Der Lounge-Jazz-Falle entronnen: Am Ende schwitzen bei The Whitest Boy Alive im neuen Astra-Club alle.

„Ihr werdet schwitzen“, prophezeit Sänger und Gitarrist Erlend Øye zu Beginn des Auftritts von The Whitest Boy Alive, „wehrt euch nicht dagegen!“ Zunächst klingt das Versprechen des langen und zerbrechlich wirkenden Schlackses ein bisschen großmäulig, auch wenn die Raumtemperatur im rappelvollen Astra, der neuen, etwa 1500 Zuschauer fassenden Konzerthalle im Friedrichshain, rasch ansteigt. 

Vom Stimmungspegel lässt sich das vorerst nicht behaupten.
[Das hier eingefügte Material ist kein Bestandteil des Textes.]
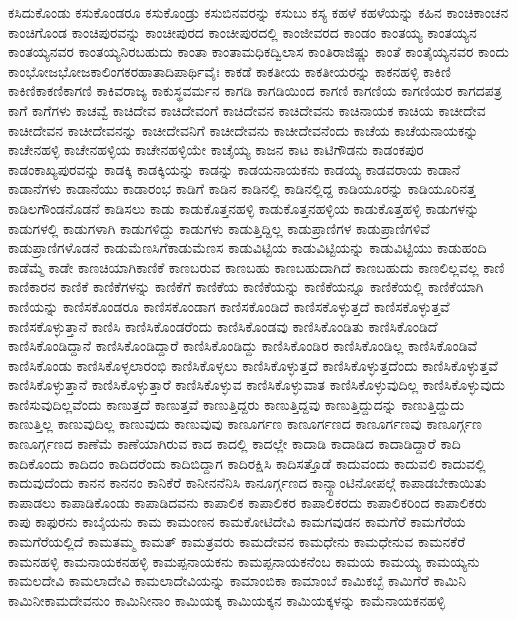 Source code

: {ಕಸಿದುಕೊಂಡು
ಕಸುಕೊಂಡರೂ
ಕಸುಕೊಂಡ್ರು
ಕಸುಬಿನವರನ್ನು
ಕಸುಬು
ಕಸ್ಯ
ಕಹಳೆ
ಕಹಳೆಯನ್ನು
ಕಹಿನ
ಕಾಂಚಿಕಾಂಚನ
ಕಾಂಚಿಗೊಂಡ
ಕಾಂಚಿಪುರವನ್ನು
ಕಾಂಚೀಪುರದ
ಕಾಂಚೀಪುರದಲ್ಲಿ
ಕಾಂಜೀವರದ
ಕಾಂಡಂ
ಕಾಂತಯ್ಯ
ಕಾಂತಯ್ಯನ
ಕಾಂತಯ್ಯನವರ
ಕಾಂತಯ್ಯನಿರಬಹುದು
ಕಾಂತಾ
ಕಾಂತಾಮಧಿಕದ್ವಿಲಾಸ
ಕಾಂತಿರಾಜಿಷ್ಣು
ಕಾಂತೆ
ಕಾಂತೈಯ್ಯನವರ
ಕಾಂದು
ಕಾಂಭೋಜಭೋಜಕಾಲಿಂಗಕರಹಾತಾದಿಪಾರ್ಥಿವೈಃ
ಕಾಕಡೆ
ಕಾಕತೀಯ
ಕಾಕತೀಯರನ್ನು
ಕಾಕನಹಳ್ಳಿ
ಕಾಕಿಣಿ
ಕಾಕಿಣಿಕಾಕಣಿಕಾಗಣಿ
ಕಾಕಿವರಾಜ್ಯ
ಕಾಕುಸ್ಥವರ್ಮನ
ಕಾಗಡಿ
ಕಾಗಡಿಯಿಂದ
ಕಾಗಣಿ
ಕಾಗಣಿಯ
ಕಾಗಣಿಯರ
ಕಾಗದಪತ್ರ
ಕಾಗೆ
ಕಾಗೆಗಳು
ಕಾಚವ್ವೆ
ಕಾಚಿದೇವ
ಕಾಚಿದೇವಂಗೆ
ಕಾಚಿದೇವನ
ಕಾಚಿದೇವನು
ಕಾಚಿನಾಯಕ
ಕಾಚಿಯ
ಕಾಚೀದೇವ
ಕಾಚೀದೇವನ
ಕಾಚೀದೇವನನ್ನು
ಕಾಚೀದೇವನಿಗೆ
ಕಾಚೀದೇವನು
ಕಾಚೀದೇವನೆಂದು
ಕಾಚೆಯ
ಕಾಚೆಯನಾಯಕನ್ನು
ಕಾಚೇನಹಳ್ಳಿ
ಕಾಚೇನಹಳ್ಳಿಯ
ಕಾಚೇನಹಳ್ಳಿಯೇ
ಕಾಚೈಯ್ಯ
ಕಾಜನ
ಕಾಟ
ಕಾಟಿಗೌಡನು
ಕಾಡಂಕಪುರ
ಕಾಡಂಕಾಖ್ಯಪುರವನ್ನು
ಕಾಡಕ್ಕಿ
ಕಾಡಕ್ಕಿಯನ್ನು
ಕಾಡನ್ನು
ಕಾಡಯನಾಯಕನು
ಕಾಡಯ್ಯ
ಕಾಡವರಾಯ
ಕಾಡಾನೆ
ಕಾಡಾನೆಗಳು
ಕಾಡಾನೆಯು
ಕಾಡಾರಂಭ
ಕಾಡಿಗೆ
ಕಾಡಿನ
ಕಾಡಿನಲ್ಲಿ
ಕಾಡಿನಲ್ಲಿದ್ದ
ಕಾಡಿಯೂರನ್ನು
ಕಾಡಿಯೂರಿನತ್ತ
ಕಾಡಿಲಗೌಂಡನೊಡನೆ
ಕಾಡಿಸಲು
ಕಾಡು
ಕಾಡುಕೊತ್ತನಹಳ್ಳಿ
ಕಾಡುಕೊತ್ತನಹಳ್ಳಿಯ
ಕಾಡುಕೊತ್ತಹಳ್ಳಿ
ಕಾಡುಗಳನ್ನು
ಕಾಡುಗಳಲ್ಲಿ
ಕಾಡುಗಳಾಗಿ
ಕಾಡುಗಳಿದ್ದು
ಕಾಡುಗಳು
ಕಾಡುತ್ತಿದ್ದಿಲ್ಲ
ಕಾಡುಪ್ರಾಣಿಗಳ
ಕಾಡುಪ್ರಾಣಿಗಳಿವೆ
ಕಾಡುಪ್ರಾಣಿಗಳೊಡನೆ
ಕಾಡುಮೆಣಸಿಗೆಕಾಡುಮೆಣಸ
ಕಾಡುವಿಟ್ಟಿಯ
ಕಾಡುವಿಟ್ಟಿಯನ್ನು
ಕಾಡುವಿಟ್ಟಿಯು
ಕಾಡುಹಂದಿ
ಕಾಡೆಮ್ಮೆ
ಕಾಡೇ
ಕಾಣಚಿಯಾಗಿಕಾಣಿಕೆ
ಕಾಣಬರುವ
ಕಾಣಬಹು
ಕಾಣಬಹುದಾಗಿದೆ
ಕಾಣಬಹುದು
ಕಾಣಲಿಲ್ಲವಲ್ಲ
ಕಾಣಿ
ಕಾಣಿಕಾರನ
ಕಾಣಿಕೆ
ಕಾಣಿಕೆಗಳನ್ನು
ಕಾಣಿಕೆಗೆ
ಕಾಣಿಕೆಯ
ಕಾಣಿಕೆಯನ್ನು
ಕಾಣಿಕೆಯನ್ನೂ
ಕಾಣಿಕೆಯಲ್ಲಿ
ಕಾಣಿಕೆಯಾಗಿ
ಕಾಣಿಯನ್ನು
ಕಾಣಿಸಕೊಂಡರೂ
ಕಾಣಿಸಕೊಂಡಾಗ
ಕಾಣಿಸಕೊಂಡಿದೆ
ಕಾಣಿಸಕೊಳ್ಳುತ್ತದೆ
ಕಾಣಿಸಕೊಳ್ಳುತ್ತವೆ
ಕಾಣಿಸಕೊಳ್ಳುತ್ತಾನೆ
ಕಾಣಿಸಿ
ಕಾಣಿಸಿಕೊಂಡರೆಂದು
ಕಾಣಿಸಿಕೊಂಡವು
ಕಾಣಿಸಿಕೊಂಡಿತು
ಕಾಣಿಸಿಕೊಂಡಿದೆ
ಕಾಣಿಸಿಕೊಂಡಿದ್ದಾನೆ
ಕಾಣಿಸಿಕೊಂಡಿದ್ದಾರೆ
ಕಾಣಿಸಿಕೊಂಡಿದ್ದು
ಕಾಣಿಸಿಕೊಂಡಿರ
ಕಾಣಿಸಿಕೊಂಡಿಲ್ಲ
ಕಾಣಿಸಿಕೊಂಡಿವೆ
ಕಾಣಿಸಿಕೊಂಡು
ಕಾಣಿಸಿಕೊಳ್ಳಲಾರಂಭಿ
ಕಾಣಿಸಿಕೊಳ್ಳಲು
ಕಾಣಿಸಿಕೊಳ್ಳುತ್ತದೆ
ಕಾಣಿಸಿಕೊಳ್ಳುತ್ತದೆಂದು
ಕಾಣಿಸಿಕೊಳ್ಳುತ್ತವೆ
ಕಾಣಿಸಿಕೊಳ್ಳುತ್ತಾನೆ
ಕಾಣಿಸಿಕೊಳ್ಳುತ್ತಾರೆ
ಕಾಣಿಸಿಕೊಳ್ಳುವ
ಕಾಣಿಸಿಕೊಳ್ಳುವಾತ
ಕಾಣಿಸಿಕೊಳ್ಳುವುದಿಲ್ಲ
ಕಾಣಿಸಿಕೊಳ್ಳುವುದು
ಕಾಣಿಸುವುದಿಲ್ಲವೆಂದು
ಕಾಣುತ್ತದೆ
ಕಾಣುತ್ತವೆ
ಕಾಣುತ್ತಿದ್ದರು
ಕಾಣುತ್ತಿದ್ದವು
ಕಾಣುತ್ತಿದ್ದುದನ್ನು
ಕಾಣುತ್ತಿದ್ದುದು
ಕಾಣುತ್ತಿಲ್ಲ
ಕಾಣುವುದಿಲ್ಲ
ಕಾಣುವುದು
ಕಾಣುವುವು
ಕಾಣೂರ್ಗಣ
ಕಾಣೂರ್ಗಣದ
ಕಾಣೂರ್ಗಣವು
ಕಾಣೂರ್ಗ್ಗಣ
ಕಾಣೂರ್ಗ್ಗಣದ
ಕಾಣೆಮೆ
ಕಾಣೆಯಾಗಿರುವ
ಕಾದ
ಕಾದಲ್ಲಿ
ಕಾದಲ್ಲೇ
ಕಾದಾಡಿ
ಕಾದಾಡಿದ
ಕಾದಾಡಿದ್ದಾರೆ
ಕಾದಿ
ಕಾದಿಕೊಂದು
ಕಾದಿದಂ
ಕಾದಿದರೆಂದು
ಕಾದಿಬಿದ್ದಾಗ
ಕಾದಿರಕ್ಷಿಸಿ
ಕಾದಿಸತ್ತೊಡೆ
ಕಾದುವಂದು
ಕಾದುವಲಿ
ಕಾದುವಲ್ಲಿ
ಕಾದುವುದೆಂದು
ಕಾನನ
ಕಾನನಂ
ಕಾನಿಕೆರೆ
ಕಾನೀನನೆನಿಸಿ
ಕಾನೂರ್ಗ್ಗಣದ
ಕಾನ್ಸ್ಟಾಂಟಿನೋಪಲ್ಗೆ
ಕಾಪಾಡಬೇಕಾಯಿತು
ಕಾಪಾಡಲು
ಕಾಪಾಡಿಕೊಂಡು
ಕಾಪಾಡಿದವನು
ಕಾಪಾಲಿಕ
ಕಾಪಾಲಿಕರ
ಕಾಪಾಲಿಕರದು
ಕಾಪಾಲಿಕರಿಂದ
ಕಾಪಾಲಿಕರು
ಕಾಪು
ಕಾಫುರನು
ಕಾಬೈಯನು
ಕಾಮ
ಕಾಮಂಣನ
ಕಾಮಕೋಟಿದೇವಿ
ಕಾಮಗವುಡನ
ಕಾಮಗೆರೆ
ಕಾಮಗೆರೆಯ
ಕಾಮಗೆರೆಯಲ್ಲಿದೆ
ಕಾಮತಮ್ಮ
ಕಾಮತ್
ಕಾಮತ್ರವರು
ಕಾಮದೇವನ
ಕಾಮಧೇನು
ಕಾಮಧೇನುವ
ಕಾಮನಕೆರೆ
ಕಾಮನಹಳ್ಳಿ
ಕಾಮನಾಯಕನಹಳ್ಳಿ
ಕಾಮಪ್ಪನಾಯಕನು
ಕಾಮಪ್ಪನಾಯಕನೆಂಬ
ಕಾಮಯ
ಕಾಮಯ್ಯ
ಕಾಮಯ್ಯನು
ಕಾಮಲದೇವಿ
ಕಾಮಲಾದೇವಿ
ಕಾಮಲಾದೇವಿಯನ್ನು
ಕಾಮಾಂಬಿಕಾ
ಕಾಮಾಂಬೆ
ಕಾಮಿಕಬ್ಬೆ
ಕಾಮಿಗೆರೆ
ಕಾಮಿನಿ
ಕಾಮಿನೀಕಾಮದೇವನುಂ
ಕಾಮಿನೀನಾಂ
ಕಾಮಿಯಕ್ಕ
ಕಾಮಿಯಕ್ಕನ
ಕಾಮಿಯಕ್ಕಳನ್ನು
ಕಾಮೆನಾಯಕನಹಳ್ಳಿ
}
Zwar hat die Band aus vier Wahlberlinern hier ein Heimspiel mit gleich zwei ausverkauften Konzertabenden, aber schweißtreibend ist ihr mit spitzen Fingern gedrechselter Studentenpop auf Anhieb nicht. Für eine gemächliche halbe Stunde möchte man fast den britischen Kritikern recht geben, die den feinmotorisch groovenden Songs das ungeliebte Etikett „Lounge Jazz“ anklebten. 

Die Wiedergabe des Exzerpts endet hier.